After loading nf_conntrack_ipv4.ko, everything works again (also with
the "bad" ff09b7). But I have to load it explicitly, and I think that
unfortunately breaks a lot of setups (such as mine) which assume ipv4
connection tracking is always there.

Comments?


Jan
--
Re: nf_conntrack_ipv4 must be loaded explicitly [ In reply to ]
kaber at trash
Aug 2, 2007, 11:33 AM
Post #2 of 5 (2555 views)
Permalink
Jan Engelhardt wrote
> in recent git kernels, I experience the following "regression" that no
> packets traverse the nat table (esp. the POSTROUTING counters just stand
> still) - and hence things like ping+SNAT do not work. Bisect nailed it
> down to:
>
> ff09b7493c8f433d3ffd6a31ad58d190f82ef0c5 is first bad commit
> commit ff09b7493c8f433d3ffd6a31ad58d190f82ef0c5
> Author: Yasuyuki Kozakai <yasuyuki.kozakai@toshiba.co.jp>
> Date: Sat Jul 7 22:25:28 2007 -0700
>
> [NETFILTER]: nf_nat: remove unused nf_nat_module_is_loaded
>
> Signed-off-by: Yasuyuki Kozakai <yasuyuki.kozakai@toshiba.co.jp>
> Signed-off-by: Patrick McHardy <kaber@trash.net>
> Signed-off-by: David S. Miller <davem@davemloft.net>
>
> :040000 040000 177886eca60385293ac736c8e4861a2d4910d90a 32e63b6a9399e1ea65dc6cd0b357ca811e4dc835 M include
> :040000 040000 e1c20c3db28c927af62df067b2a20f8604a5fe06 84a277d1f81e3be9ce37ce6040c6d814ca20b3b0 M net
>
>
> The diff from ff09b7^...ff09b7 made me think...
>
> End result:
>
> After loading nf_conntrack_ipv4.ko, everything works again (also with
> the "bad" ff09b7). But I have to load it explicitly, and I think that
> unfortunately breaks a lot of setups (such as mine) which assume ipv4
> connection tracking is always there.
>

I already have a patch for this queued.
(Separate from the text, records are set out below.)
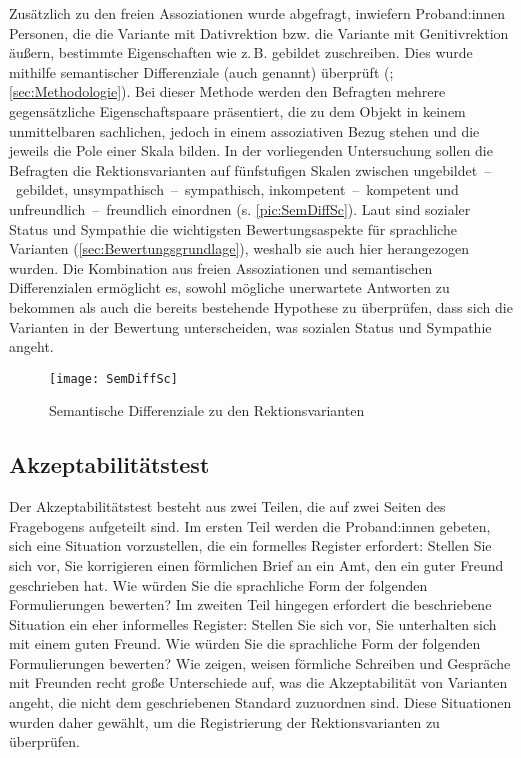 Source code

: Zusätzlich zu den freien Assoziationen wurde abgefragt, inwiefern Proband:innen Personen, die die Variante mit Dativrektion bzw. die Variante mit Genitivrektion äußern, bestimmte Eigenschaften wie z.\,B. \glq gebildet\grq{} zuschreiben. Dies wurde mithilfe semantischer Differenziale (auch  genannt) überprüft (\cites[s.][1255]{Garrett2005}[234]{Atteslander2010}; \autoref{sec:Methodologie}). Bei dieser Methode werden den Befragten mehrere gegensätzliche Eigenschaftspaare präsentiert, die \glqq zu dem Objekt in keinem unmittelbaren sachlichen, jedoch in einem assoziativen Bezug\grqq{} \citep[234]{Atteslander2010} stehen  und die jeweils die Pole einer Skala bilden. In der vorliegenden Untersuchung sollen die Befragten die Rektionsvarianten auf fünfstufigen Skalen zwischen ungebildet~--~gebildet, unsympathisch~--~sympathisch, inkompetent~--~kompetent und unfreundlich~--~freundlich einordnen (s. \autoref{pic:SemDiffSc}). 
Laut \citet[49]{Preston2004} sind sozialer Status und Sympathie die wichtigsten Bewertungsaspekte für sprachliche Varianten (\autoref{sec:Bewertungsgrundlage}), weshalb sie auch hier herangezogen wurden. Die Kombination aus freien Assoziationen und semantischen Differenzialen ermöglicht es, sowohl mögliche unerwartete Antworten zu bekommen als auch die bereits bestehende Hypothese zu überprüfen, dass sich die Varianten in der Bewertung unterscheiden, was sozialen Status und Sympathie angeht.  

\begin{figure}
\centering
\texttt{[image: SemDiffSc]}
\caption{Semantische Differenziale zu den Rektionsvarianten}
\label{pic:SemDiffSc}
\end{figure}

\subsection{Akzeptabilitätstest} 
\label{sec:Akz}
Der Akzeptabilitätstest besteht aus zwei Teilen, die auf zwei Seiten des Fragebogens aufgeteilt sind. 
Im ersten Teil werden die Proband:innen gebeten, sich eine Situation vorzustellen, die ein formelles Register erfordert: \glqq Stellen Sie sich vor, Sie korrigieren einen förmlichen Brief an ein Amt, den ein guter Freund geschrieben hat. 
Wie würden Sie die sprachliche Form der folgenden Formulierungen bewerten?\grqq{} Im zweiten Teil hingegen erfordert die beschriebene Situation ein eher informelles Register: \glqq Stellen Sie sich vor, Sie unterhalten sich mit einem guten Freund. 
Wie würden Sie die sprachliche Form der folgenden Formulierungen bewerten?\grqq{} 
Wie \citet[182]{Koplenig.2016} zeigen, weisen förmliche Schreiben und Gespräche mit Freunden recht große Unterschiede auf, was die Akzeptabilität von Varianten angeht, die nicht dem geschriebenen Standard zuzuordnen sind. 
Diese Situationen wurden daher gewählt, um die Registrierung der Rektionsvarianten zu überprüfen.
I'll push it upstream once
I get a new power supply for the box I keep that tree on, hopefully
tommorrow.
Re: nf_conntrack_ipv4 must be loaded explicitly [ In reply to ]
jengelh at computergmbh
Aug 17, 2007, 3:43 AM
Post #3 of 5 (2524 views)
Permalink
On Aug 2 2007 20:33, Patrick McHardy wrote:
>> End result:
>>
>> After loading nf_conntrack_ipv4.ko, everything works again (also with the
>> "bad" ff09b7). But I have to load it explicitly, and I think that
>> unfortunately breaks a lot of setups (such as mine) which assume ipv4
>> connection tracking is always there.
>
> I already have a patch for this queued. I'll push it upstream once
> I get a new power supply for the box I keep that tree on, hopefully
> tommorrow.

What's that patch looking like?



thanks,
Jan
--
Re: nf_conntrack_ipv4 must be loaded explicitly [ In reply to ]
kaber at trash
Aug 23, 2007, 7:53 AM
Post #4 of 5 (2496 views)
Permalink
Jan Engelhardt wrote:
> On Aug 2 2007 20:33, Patrick McHardy wrote:
>
>>>End result:
>>>
>>>After loading nf_conntrack_ipv4.ko, everything works again (also with the
>>>"bad" ff09b7). But I have to load it explicitly, and I think that
>>>unfortunately breaks a lot of setups (such as mine) which assume ipv4
>>>connection tracking is always there.
>>
>>I already have a patch for this queued. I'll push it upstream once
>>I get a new power supply for the box I keep that tree on, hopefully
>>tommorrow.
>
>
> What's that patch looking like?


Upstream commit 591e6206. Doesn't it work for you?

Attached Files:

  • text/plain x (2.14 KB)
Re: nf_conntrack_ipv4 must be loaded explicitly [ In reply to ]
jengelh at computergmbh
Aug 23, 2007, 8:48 AM
Post #5 of 5 (2503 views)
Permalink
On Aug 23 2007 16:53, Patrick McHardy wrote:
>>>>After loading nf_conntrack_ipv4.ko, everything works again (also with the
>>>>"bad" ff09b7). But I have to load it explicitly, and I think that
>>>>unfortunately breaks a lot of setups (such as mine) which assume ipv4
>>>>connection tracking is always there.
>>>
>>>I already have a patch for this queued. I'll push it upstream once
>>>I get a new power supply for the box I keep that tree on, hopefully
>>>tommorrow.
>>
>>
>> What's that patch looking like?
>
>Upstream commit 591e6206. Doesn't it work for you?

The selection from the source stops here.